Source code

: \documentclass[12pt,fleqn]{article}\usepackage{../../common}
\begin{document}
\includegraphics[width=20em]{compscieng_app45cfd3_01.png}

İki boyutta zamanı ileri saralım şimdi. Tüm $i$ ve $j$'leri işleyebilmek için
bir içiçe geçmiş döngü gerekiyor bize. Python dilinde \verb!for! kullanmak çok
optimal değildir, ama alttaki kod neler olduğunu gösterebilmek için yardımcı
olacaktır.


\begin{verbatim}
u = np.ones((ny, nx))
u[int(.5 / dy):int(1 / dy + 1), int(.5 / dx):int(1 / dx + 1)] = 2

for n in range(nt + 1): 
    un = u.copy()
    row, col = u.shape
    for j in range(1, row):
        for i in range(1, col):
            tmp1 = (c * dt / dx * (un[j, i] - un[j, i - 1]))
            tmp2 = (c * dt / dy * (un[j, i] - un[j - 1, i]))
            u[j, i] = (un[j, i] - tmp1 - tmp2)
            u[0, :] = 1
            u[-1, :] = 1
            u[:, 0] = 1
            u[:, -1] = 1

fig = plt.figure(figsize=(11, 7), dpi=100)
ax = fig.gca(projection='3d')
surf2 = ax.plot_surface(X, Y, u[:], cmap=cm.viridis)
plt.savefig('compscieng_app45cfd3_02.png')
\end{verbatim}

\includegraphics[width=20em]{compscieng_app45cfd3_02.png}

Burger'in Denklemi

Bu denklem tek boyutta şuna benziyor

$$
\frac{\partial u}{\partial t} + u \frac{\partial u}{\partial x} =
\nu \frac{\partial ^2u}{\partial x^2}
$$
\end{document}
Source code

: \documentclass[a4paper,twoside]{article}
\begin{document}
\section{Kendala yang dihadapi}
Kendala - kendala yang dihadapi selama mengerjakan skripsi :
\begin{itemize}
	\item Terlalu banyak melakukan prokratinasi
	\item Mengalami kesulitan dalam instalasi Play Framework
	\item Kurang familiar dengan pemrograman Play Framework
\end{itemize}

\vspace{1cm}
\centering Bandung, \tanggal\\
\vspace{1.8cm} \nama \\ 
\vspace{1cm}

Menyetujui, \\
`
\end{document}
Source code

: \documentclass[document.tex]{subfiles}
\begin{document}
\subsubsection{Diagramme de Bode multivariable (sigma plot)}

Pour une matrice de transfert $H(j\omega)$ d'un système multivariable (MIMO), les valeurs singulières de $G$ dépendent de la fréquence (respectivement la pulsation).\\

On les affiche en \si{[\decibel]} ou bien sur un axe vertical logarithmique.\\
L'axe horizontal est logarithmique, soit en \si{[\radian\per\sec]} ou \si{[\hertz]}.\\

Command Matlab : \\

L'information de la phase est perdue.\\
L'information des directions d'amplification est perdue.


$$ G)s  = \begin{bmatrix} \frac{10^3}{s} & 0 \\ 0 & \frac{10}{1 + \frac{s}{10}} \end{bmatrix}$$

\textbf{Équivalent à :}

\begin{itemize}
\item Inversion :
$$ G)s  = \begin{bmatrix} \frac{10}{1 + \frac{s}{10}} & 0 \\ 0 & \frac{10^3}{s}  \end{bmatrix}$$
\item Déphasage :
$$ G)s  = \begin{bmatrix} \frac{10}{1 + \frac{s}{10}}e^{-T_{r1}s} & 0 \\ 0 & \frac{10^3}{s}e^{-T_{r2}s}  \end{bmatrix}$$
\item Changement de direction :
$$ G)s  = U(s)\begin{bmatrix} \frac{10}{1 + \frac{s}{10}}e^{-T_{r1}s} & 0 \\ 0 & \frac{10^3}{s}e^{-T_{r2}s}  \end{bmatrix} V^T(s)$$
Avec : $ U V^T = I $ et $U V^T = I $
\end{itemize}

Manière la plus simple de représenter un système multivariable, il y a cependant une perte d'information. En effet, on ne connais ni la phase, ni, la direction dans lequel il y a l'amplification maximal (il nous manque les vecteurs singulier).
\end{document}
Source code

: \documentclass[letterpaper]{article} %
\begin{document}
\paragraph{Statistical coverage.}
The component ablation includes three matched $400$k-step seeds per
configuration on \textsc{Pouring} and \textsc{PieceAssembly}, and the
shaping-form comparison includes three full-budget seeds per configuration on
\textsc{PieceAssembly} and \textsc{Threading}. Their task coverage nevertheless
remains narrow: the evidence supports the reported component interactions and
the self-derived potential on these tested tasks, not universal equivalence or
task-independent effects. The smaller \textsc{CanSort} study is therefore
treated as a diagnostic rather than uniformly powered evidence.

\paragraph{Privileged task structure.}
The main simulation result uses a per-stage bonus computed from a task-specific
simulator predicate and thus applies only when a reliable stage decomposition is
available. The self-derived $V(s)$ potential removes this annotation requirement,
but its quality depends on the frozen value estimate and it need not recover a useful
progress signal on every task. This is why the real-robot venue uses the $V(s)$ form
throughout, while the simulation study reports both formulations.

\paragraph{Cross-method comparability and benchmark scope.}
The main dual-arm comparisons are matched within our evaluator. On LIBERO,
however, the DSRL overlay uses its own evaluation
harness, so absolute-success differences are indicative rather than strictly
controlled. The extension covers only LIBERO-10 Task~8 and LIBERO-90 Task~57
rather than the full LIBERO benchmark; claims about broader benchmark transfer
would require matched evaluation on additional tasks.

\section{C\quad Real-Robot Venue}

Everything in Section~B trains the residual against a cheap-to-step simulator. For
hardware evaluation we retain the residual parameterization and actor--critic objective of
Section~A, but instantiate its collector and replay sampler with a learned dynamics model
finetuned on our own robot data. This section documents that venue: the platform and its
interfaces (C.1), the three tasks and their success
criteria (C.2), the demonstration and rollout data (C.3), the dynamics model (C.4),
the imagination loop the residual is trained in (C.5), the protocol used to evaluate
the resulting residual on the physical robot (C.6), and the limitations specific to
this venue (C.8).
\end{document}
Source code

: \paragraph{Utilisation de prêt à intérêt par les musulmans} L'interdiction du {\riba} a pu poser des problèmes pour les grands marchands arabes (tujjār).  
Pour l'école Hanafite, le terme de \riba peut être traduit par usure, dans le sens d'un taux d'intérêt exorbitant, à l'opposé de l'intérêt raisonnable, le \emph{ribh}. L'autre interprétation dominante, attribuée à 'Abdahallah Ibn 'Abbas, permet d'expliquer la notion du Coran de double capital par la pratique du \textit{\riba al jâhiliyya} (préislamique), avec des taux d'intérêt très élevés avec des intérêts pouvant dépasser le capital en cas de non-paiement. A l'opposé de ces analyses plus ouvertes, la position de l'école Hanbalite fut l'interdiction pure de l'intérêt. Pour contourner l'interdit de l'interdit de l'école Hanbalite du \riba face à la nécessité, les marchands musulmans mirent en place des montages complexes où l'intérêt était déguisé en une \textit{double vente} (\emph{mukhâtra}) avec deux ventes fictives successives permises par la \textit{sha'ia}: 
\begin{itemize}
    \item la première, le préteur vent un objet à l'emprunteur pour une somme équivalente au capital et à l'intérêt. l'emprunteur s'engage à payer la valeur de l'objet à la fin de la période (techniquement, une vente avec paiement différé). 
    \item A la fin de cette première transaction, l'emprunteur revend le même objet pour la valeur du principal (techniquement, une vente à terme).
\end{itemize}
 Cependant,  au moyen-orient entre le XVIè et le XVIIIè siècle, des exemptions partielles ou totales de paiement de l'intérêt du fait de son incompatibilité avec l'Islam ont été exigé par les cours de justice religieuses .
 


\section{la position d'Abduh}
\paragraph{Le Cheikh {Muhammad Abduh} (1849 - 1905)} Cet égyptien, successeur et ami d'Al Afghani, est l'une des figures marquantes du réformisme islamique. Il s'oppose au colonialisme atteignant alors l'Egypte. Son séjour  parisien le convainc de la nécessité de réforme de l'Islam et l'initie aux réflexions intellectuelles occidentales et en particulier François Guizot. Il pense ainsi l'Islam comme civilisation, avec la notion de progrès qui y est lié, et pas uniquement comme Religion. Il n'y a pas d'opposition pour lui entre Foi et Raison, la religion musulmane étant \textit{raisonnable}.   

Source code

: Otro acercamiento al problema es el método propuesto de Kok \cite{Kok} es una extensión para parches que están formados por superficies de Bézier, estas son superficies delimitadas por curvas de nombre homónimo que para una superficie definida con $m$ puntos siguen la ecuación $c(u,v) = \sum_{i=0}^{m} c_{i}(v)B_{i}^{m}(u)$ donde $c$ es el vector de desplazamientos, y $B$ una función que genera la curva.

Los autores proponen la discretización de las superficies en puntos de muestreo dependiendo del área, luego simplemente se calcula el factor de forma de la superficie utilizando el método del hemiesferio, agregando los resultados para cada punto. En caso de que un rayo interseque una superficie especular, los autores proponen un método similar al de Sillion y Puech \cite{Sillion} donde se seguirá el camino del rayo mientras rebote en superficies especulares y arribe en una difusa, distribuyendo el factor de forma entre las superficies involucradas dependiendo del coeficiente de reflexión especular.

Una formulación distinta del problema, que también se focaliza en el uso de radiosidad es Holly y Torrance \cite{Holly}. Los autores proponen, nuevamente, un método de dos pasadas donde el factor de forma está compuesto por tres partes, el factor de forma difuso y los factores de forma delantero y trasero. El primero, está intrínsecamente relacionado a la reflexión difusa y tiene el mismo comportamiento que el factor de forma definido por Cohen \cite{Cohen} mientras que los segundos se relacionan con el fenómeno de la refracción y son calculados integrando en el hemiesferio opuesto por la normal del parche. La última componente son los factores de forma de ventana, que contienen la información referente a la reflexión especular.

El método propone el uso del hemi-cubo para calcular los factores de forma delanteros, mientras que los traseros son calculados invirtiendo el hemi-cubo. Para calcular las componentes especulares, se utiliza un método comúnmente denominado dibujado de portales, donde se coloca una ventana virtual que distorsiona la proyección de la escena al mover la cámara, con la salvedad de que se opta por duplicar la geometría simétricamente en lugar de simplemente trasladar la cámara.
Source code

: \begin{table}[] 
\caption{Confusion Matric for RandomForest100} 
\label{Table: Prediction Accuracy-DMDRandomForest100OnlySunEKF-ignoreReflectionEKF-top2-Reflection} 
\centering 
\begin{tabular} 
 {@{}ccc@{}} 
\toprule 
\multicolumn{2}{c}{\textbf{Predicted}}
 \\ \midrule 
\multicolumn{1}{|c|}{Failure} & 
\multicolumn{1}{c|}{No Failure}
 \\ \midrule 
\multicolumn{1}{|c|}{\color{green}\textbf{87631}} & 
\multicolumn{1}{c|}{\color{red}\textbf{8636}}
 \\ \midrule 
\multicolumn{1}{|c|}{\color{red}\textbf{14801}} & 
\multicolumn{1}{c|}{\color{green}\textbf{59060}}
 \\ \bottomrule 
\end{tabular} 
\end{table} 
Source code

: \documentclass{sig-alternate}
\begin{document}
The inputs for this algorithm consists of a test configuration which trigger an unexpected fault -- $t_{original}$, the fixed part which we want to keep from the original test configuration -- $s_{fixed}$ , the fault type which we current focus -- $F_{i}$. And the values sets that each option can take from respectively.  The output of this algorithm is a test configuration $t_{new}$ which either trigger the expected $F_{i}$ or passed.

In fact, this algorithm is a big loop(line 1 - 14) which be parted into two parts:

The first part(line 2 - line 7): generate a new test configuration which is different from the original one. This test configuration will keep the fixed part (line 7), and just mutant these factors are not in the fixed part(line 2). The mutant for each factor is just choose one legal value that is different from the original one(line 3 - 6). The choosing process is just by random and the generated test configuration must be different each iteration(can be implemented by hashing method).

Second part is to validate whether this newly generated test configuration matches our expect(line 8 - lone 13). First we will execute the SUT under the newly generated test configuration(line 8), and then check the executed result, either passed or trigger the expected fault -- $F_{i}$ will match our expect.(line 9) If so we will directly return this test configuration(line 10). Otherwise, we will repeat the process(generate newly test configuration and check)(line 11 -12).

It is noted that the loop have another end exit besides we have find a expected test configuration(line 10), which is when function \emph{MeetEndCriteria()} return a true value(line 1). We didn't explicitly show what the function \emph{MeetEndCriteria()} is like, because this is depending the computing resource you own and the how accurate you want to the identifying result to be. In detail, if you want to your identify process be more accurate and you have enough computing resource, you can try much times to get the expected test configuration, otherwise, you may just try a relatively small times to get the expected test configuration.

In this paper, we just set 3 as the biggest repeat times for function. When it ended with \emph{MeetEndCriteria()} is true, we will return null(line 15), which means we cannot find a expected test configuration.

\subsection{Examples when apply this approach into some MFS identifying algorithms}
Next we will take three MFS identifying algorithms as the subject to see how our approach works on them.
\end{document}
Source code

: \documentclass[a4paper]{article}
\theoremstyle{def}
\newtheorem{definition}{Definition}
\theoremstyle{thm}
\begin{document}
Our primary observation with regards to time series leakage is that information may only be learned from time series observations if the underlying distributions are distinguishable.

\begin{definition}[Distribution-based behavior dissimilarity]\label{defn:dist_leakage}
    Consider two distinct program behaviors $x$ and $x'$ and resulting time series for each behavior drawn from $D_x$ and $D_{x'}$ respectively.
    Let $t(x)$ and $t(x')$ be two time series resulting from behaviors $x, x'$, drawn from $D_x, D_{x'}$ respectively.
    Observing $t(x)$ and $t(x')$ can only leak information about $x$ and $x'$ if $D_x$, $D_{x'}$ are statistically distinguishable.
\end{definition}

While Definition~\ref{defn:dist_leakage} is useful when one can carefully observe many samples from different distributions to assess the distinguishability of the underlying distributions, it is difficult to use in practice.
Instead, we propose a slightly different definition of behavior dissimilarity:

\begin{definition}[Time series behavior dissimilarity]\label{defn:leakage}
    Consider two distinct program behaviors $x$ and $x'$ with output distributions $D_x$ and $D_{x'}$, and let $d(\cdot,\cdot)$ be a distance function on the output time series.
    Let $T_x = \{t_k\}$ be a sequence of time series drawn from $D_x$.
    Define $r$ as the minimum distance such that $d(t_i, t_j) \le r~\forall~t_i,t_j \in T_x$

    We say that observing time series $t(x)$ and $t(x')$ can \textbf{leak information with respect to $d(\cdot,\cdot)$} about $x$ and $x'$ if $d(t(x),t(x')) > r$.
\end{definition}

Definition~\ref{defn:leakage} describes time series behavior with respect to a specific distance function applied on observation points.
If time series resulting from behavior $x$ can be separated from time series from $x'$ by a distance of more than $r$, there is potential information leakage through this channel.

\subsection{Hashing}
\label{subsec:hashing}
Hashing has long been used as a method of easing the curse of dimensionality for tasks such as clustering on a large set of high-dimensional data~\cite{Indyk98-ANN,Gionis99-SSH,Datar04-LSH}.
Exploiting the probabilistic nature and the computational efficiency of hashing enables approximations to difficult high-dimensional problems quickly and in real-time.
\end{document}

·····

» **The problem**
Beginning with the first line above, could you copy every line exactly, up to and including the one with "de Bode multivariable"?

» **Answer space**
Source code

: \documentclass[12pt,fleqn]{article}\usepackage{../../common}
\begin{document}
\includegraphics[width=20em]{compscieng_app45cfd3_01.png}

İki boyutta zamanı ileri saralım şimdi. Tüm $i$ ve $j$'leri işleyebilmek için
bir içiçe geçmiş döngü gerekiyor bize. Python dilinde \verb!for! kullanmak çok
optimal değildir, ama alttaki kod neler olduğunu gösterebilmek için yardımcı
olacaktır.


\begin{verbatim}
u = np.ones((ny, nx))
u[int(.5 / dy):int(1 / dy + 1), int(.5 / dx):int(1 / dx + 1)] = 2

for n in range(nt + 1): 
    un = u.copy()
    row, col = u.shape
    for j in range(1, row):
        for i in range(1, col):
            tmp1 = (c * dt / dx * (un[j, i] - un[j, i - 1]))
            tmp2 = (c * dt / dy * (un[j, i] - un[j - 1, i]))
            u[j, i] = (un[j, i] - tmp1 - tmp2)
            u[0, :] = 1
            u[-1, :] = 1
            u[:, 0] = 1
            u[:, -1] = 1

fig = plt.figure(figsize=(11, 7), dpi=100)
ax = fig.gca(projection='3d')
surf2 = ax.plot_surface(X, Y, u[:], cmap=cm.viridis)
plt.savefig('compscieng_app45cfd3_02.png')
\end{verbatim}

\includegraphics[width=20em]{compscieng_app45cfd3_02.png}

Burger'in Denklemi

Bu denklem tek boyutta şuna benziyor

$$
\frac{\partial u}{\partial t} + u \frac{\partial u}{\partial x} =
\nu \frac{\partial ^2u}{\partial x^2}
$$
\end{document}
Source code

: \documentclass[a4paper,twoside]{article}
\begin{document}
\section{Kendala yang dihadapi}
Kendala - kendala yang dihadapi selama mengerjakan skripsi :
\begin{itemize}
	\item Terlalu banyak melakukan prokratinasi
	\item Mengalami kesulitan dalam instalasi Play Framework
	\item Kurang familiar dengan pemrograman Play Framework
\end{itemize}

\vspace{1cm}
\centering Bandung, \tanggal\\
\vspace{1.8cm} \nama \\ 
\vspace{1cm}

Menyetujui, \\
`
\end{document}
Source code

: \documentclass[document.tex]{subfiles}
\begin{document}
\subsubsection{Diagramme de Bode multivariable (sigma plot)}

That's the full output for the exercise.